Lycopene Inhibits Ischemia/Reperfusion-Induced Neuronal Apoptosis in Gerbil Hippocampal Tissue

Plant lycopene exhibits antioxidant activity in animal tissues. Transient cerebral ischemia/reperfusion in Mongolian gerbils resulted in delayed neuronal death in hippocampal regions. We examined the antioxidant effects of lycopene because we expected lycopene to attenuate ischemia-related neuronal damage by controlling apoptosis at the gene level. The gerbils were divided into two groups: the normal feeding (control) group that received normal market food (MF) and the lycopene group that received MF containing lycopene (5 mg in 100 g MF food). After 1.5–2.0 months (when body weight were 60–65 g), the lycopene level was 38.2 ± 17.6 ng/ml in serum and 11.9 ± 4.0 μg/g-wet weight tissue in the liver.
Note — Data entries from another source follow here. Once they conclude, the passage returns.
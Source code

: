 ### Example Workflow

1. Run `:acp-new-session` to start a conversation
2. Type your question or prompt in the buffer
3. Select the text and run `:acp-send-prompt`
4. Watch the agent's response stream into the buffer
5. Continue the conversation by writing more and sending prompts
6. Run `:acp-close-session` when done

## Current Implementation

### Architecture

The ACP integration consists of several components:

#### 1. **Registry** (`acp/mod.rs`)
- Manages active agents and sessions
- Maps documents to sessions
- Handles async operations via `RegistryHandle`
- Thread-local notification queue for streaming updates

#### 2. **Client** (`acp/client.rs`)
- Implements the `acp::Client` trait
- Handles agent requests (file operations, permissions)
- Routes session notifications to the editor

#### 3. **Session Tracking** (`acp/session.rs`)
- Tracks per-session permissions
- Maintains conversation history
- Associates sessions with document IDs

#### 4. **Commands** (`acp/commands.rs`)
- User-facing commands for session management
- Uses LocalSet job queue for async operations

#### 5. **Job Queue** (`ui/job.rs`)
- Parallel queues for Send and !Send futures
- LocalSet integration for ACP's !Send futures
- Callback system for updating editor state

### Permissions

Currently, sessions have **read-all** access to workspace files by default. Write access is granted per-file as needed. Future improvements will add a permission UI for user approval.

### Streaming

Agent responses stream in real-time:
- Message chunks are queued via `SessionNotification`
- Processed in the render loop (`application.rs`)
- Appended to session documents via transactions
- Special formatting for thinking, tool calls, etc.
Levels of B cell leukemia-2, an apoptosis-suppressing protein, decreased in control animal brains 1, 3, and 7 days after surgery, whereas the levels increased in lycopene-treated animal brains. Moreover, cysteinyl aspartate-specific protease-3 activity increased gradually after ischemia, but was suppressed in the lycopene-treated animal brains 7 days after surgery. Finally, hippocampal superoxide dismutase (SOD) activity decreased in the control group 3 h after ischemia and, gradually increased thereafter, whereas it was significantly elevated in the lycopene group. Thus, orally administered lycopene is accumulated in the body, and provided protections against ischemia/reperfusion-induced brain injury by inducing an increase in SOD activity and inhibiting apoptosis.